• **Exercise**:
From the listing below, select every line where the word "desarrollo" appears.

• **Supplied material**:

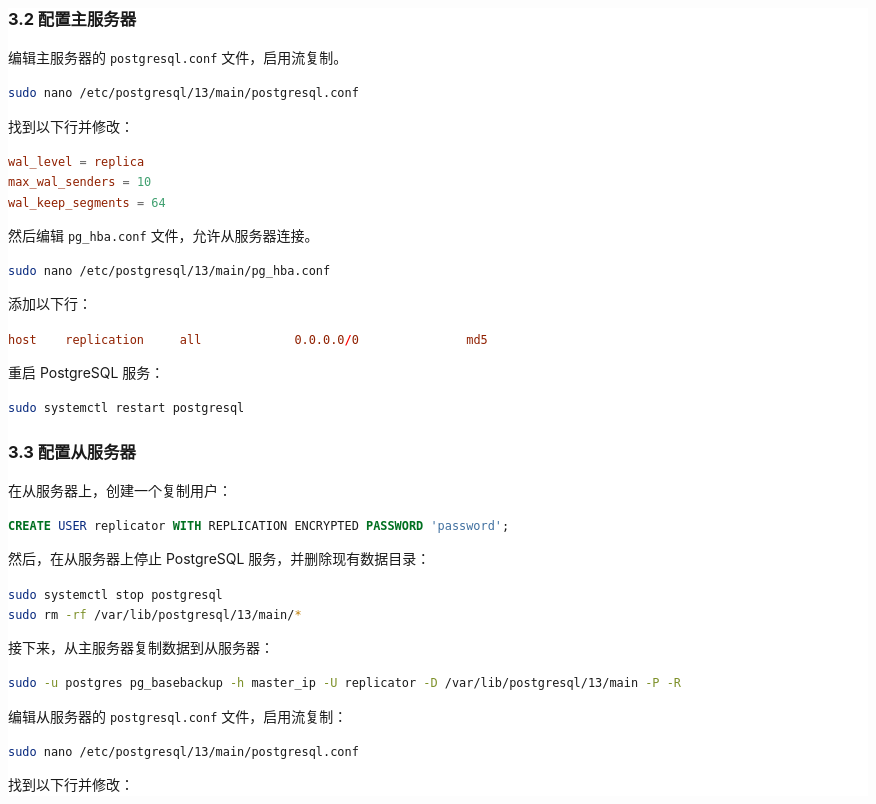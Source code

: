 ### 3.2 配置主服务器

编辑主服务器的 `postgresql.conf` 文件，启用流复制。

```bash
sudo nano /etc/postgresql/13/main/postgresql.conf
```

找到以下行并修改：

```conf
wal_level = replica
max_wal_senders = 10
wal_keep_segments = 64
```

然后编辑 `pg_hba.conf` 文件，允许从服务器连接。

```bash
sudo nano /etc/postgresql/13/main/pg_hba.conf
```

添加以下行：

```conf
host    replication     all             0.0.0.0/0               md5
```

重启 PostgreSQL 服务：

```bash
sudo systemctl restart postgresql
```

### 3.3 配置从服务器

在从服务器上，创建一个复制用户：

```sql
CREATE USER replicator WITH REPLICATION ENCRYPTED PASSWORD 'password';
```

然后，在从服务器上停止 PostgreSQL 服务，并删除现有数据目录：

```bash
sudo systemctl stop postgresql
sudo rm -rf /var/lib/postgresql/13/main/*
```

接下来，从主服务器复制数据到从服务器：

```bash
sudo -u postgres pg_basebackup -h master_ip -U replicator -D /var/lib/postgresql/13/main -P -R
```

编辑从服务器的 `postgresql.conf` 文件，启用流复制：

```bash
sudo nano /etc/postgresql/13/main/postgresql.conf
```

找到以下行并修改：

==

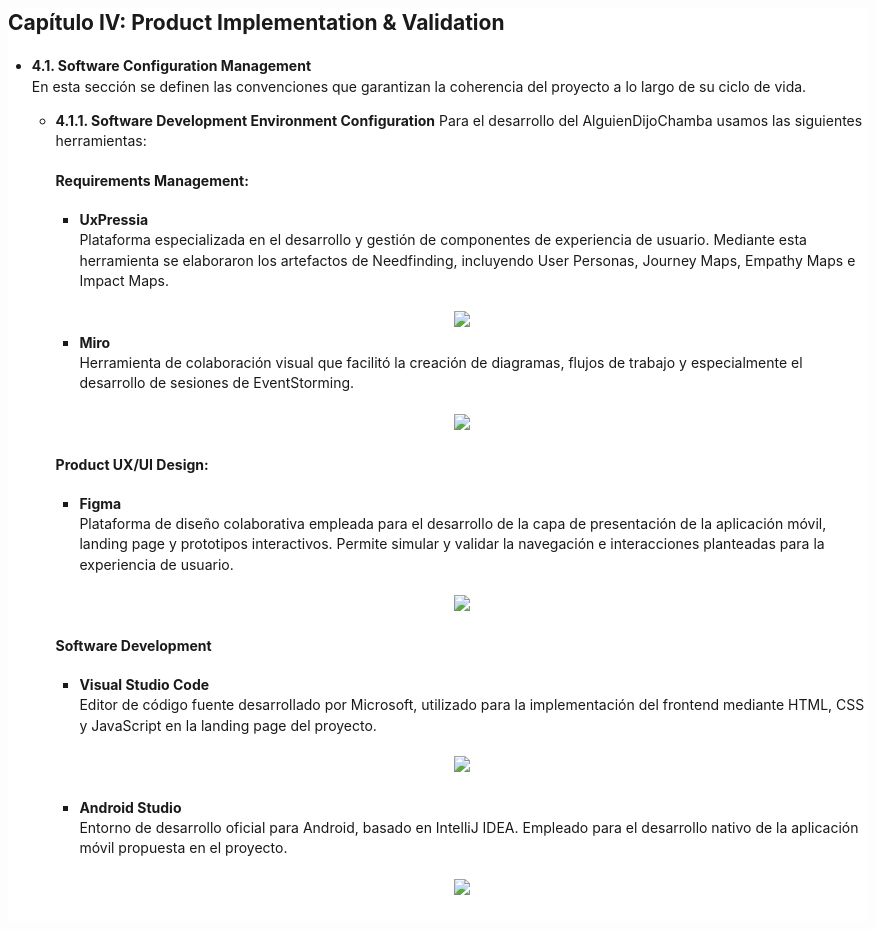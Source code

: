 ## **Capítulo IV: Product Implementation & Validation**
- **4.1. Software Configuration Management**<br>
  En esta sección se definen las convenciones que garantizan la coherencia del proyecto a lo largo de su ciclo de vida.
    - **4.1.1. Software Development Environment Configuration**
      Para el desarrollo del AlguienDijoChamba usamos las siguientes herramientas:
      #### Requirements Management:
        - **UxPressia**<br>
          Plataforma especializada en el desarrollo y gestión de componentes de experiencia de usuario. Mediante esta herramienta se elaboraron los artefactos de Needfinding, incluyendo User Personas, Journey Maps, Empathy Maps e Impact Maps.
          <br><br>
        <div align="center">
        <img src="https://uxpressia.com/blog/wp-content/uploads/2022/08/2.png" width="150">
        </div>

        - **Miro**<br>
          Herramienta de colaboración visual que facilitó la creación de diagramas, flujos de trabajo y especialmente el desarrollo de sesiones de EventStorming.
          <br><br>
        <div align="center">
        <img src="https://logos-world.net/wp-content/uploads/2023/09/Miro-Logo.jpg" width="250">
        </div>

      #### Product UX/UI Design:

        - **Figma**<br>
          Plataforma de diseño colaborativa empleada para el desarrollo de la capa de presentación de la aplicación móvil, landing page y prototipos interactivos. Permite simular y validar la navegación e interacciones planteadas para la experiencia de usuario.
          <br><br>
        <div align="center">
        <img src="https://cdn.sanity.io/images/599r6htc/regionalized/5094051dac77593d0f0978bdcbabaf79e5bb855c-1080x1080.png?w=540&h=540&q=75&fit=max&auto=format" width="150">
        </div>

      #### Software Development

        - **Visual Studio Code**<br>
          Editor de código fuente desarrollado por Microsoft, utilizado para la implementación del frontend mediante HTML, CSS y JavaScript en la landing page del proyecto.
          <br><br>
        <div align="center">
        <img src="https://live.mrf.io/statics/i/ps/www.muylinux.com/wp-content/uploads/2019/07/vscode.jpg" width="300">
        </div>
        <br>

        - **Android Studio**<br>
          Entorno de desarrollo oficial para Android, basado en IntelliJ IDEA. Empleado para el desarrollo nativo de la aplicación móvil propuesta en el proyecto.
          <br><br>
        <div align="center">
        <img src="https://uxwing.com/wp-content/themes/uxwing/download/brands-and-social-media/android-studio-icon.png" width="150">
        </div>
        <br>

• **Result**:
      Para el desarrollo del AlguienDijoChamba usamos las siguientes herramientas:
          Plataforma especializada en el desarrollo y gestión de componentes de experiencia de usuario. Mediante esta herramienta se elaboraron los artefactos de Needfinding, incluyendo User Personas, Journey Maps, Empathy Maps e Impact Maps.
          Herramienta de colaboración visual que facilitó la creación de diagramas, flujos de trabajo y especialmente el desarrollo de sesiones de EventStorming.
          Plataforma de diseño colaborativa empleada para el desarrollo de la capa de presentación de la aplicación móvil, landing page y prototipos interactivos. Permite simular y validar la navegación e interacciones planteadas para la experiencia de usuario.
          Entorno de desarrollo oficial para Android, basado en IntelliJ IDEA. Empleado para el desarrollo nativo de la aplicación móvil propuesta en el proyecto.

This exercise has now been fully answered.